Activity: If a record holds a picture, please leave the picture out and copy the rest of the record exactly.

----------------

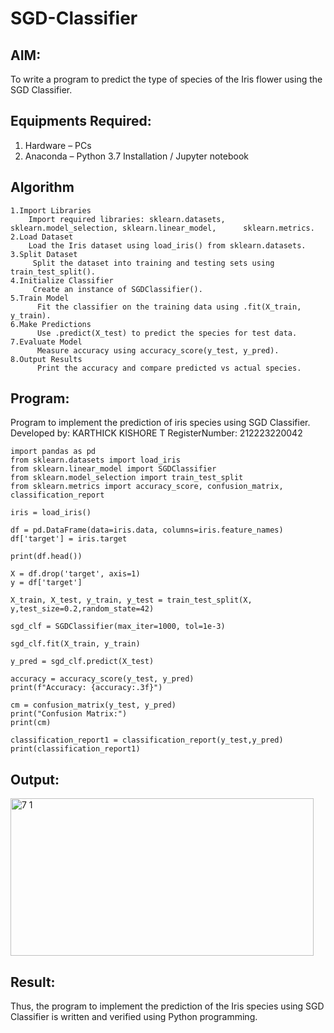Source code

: # SGD-Classifier
## AIM:
To write a program to predict the type of species of the Iris flower using the SGD Classifier.

## Equipments Required:
1. Hardware – PCs
2. Anaconda – Python 3.7 Installation / Jupyter notebook

## Algorithm
```
1.Import Libraries
    Import required libraries: sklearn.datasets, sklearn.model_selection, sklearn.linear_model,      sklearn.metrics.
2.Load Dataset
    Load the Iris dataset using load_iris() from sklearn.datasets.
3.Split Dataset
     Split the dataset into training and testing sets using train_test_split().
4.Initialize Classifier
     Create an instance of SGDClassifier().
5.Train Model
      Fit the classifier on the training data using .fit(X_train, y_train).
6.Make Predictions
      Use .predict(X_test) to predict the species for test data.
7.Evaluate Model
      Measure accuracy using accuracy_score(y_test, y_pred).
8.Output Results
      Print the accuracy and compare predicted vs actual species.
```

## Program:

Program to implement the prediction of iris species using SGD Classifier.
Developed by: KARTHICK KISHORE T
RegisterNumber: 212223220042  
```
import pandas as pd
from sklearn.datasets import load_iris
from sklearn.linear_model import SGDClassifier
from sklearn.model_selection import train_test_split
from sklearn.metrics import accuracy_score, confusion_matrix, classification_report

iris = load_iris()

df = pd.DataFrame(data=iris.data, columns=iris.feature_names)
df['target'] = iris.target

print(df.head())

X = df.drop('target', axis=1)
y = df['target']

X_train, X_test, y_train, y_test = train_test_split(X, y,test_size=0.2,random_state=42)

sgd_clf = SGDClassifier(max_iter=1000, tol=1e-3)

sgd_clf.fit(X_train, y_train)

y_pred = sgd_clf.predict(X_test)

accuracy = accuracy_score(y_test, y_pred)
print(f"Accuracy: {accuracy:.3f}")

cm = confusion_matrix(y_test, y_pred)
print("Confusion Matrix:")
print(cm)

classification_report1 = classification_report(y_test,y_pred)
print(classification_report1)
```

## Output:
<img width="485" height="252" alt="7 1" src="https://github.com/user-attachments/assets/9dce49cc-464d-4865-ac64-066ddf6eca5c" />


## Result:
Thus, the program to implement the prediction of the Iris species using SGD Classifier is written and verified using Python programming.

----------------

The completed task:
Source code

: # SGD-Classifier
## AIM:
To write a program to predict the type of species of the Iris flower using the SGD Classifier.

## Equipments Required:
1. Hardware – PCs
2. Anaconda – Python 3.7 Installation / Jupyter notebook

## Algorithm
```
1.Import Libraries
    Import required libraries: sklearn.datasets, sklearn.model_selection, sklearn.linear_model,      sklearn.metrics.
2.Load Dataset
    Load the Iris dataset using load_iris() from sklearn.datasets.
3.Split Dataset
     Split the dataset into training and testing sets using train_test_split().
4.Initialize Classifier
     Create an instance of SGDClassifier().
5.Train Model
      Fit the classifier on the training data using .fit(X_train, y_train).
6.Make Predictions
      Use .predict(X_test) to predict the species for test data.
7.Evaluate Model
      Measure accuracy using accuracy_score(y_test, y_pred).
8.Output Results
      Print the accuracy and compare predicted vs actual species.
```

## Program:

Program to implement the prediction of iris species using SGD Classifier.
Developed by: KARTHICK KISHORE T
RegisterNumber: 212223220042  
```
import pandas as pd
from sklearn.datasets import load_iris
from sklearn.linear_model import SGDClassifier
from sklearn.model_selection import train_test_split
from sklearn.metrics import accuracy_score, confusion_matrix, classification_report

iris = load_iris()

df = pd.DataFrame(data=iris.data, columns=iris.feature_names)
df['target'] = iris.target

print(df.head())

X = df.drop('target', axis=1)
y = df['target']

X_train, X_test, y_train, y_test = train_test_split(X, y,test_size=0.2,random_state=42)

sgd_clf = SGDClassifier(max_iter=1000, tol=1e-3)

sgd_clf.fit(X_train, y_train)

y_pred = sgd_clf.predict(X_test)

accuracy = accuracy_score(y_test, y_pred)
print(f"Accuracy: {accuracy:.3f}")

cm = confusion_matrix(y_test, y_pred)
print("Confusion Matrix:")
print(cm)

classification_report1 = classification_report(y_test,y_pred)
print(classification_report1)
```

## Output:
<img width="485" height="252" alt="7 1" src="https://github.com/user-attachments/assets/9dce49cc-464d-4865-ac64-066ddf6eca5c" />


## Result:
Thus, the program to implement the prediction of the Iris species using SGD Classifier is written and verified using Python programming.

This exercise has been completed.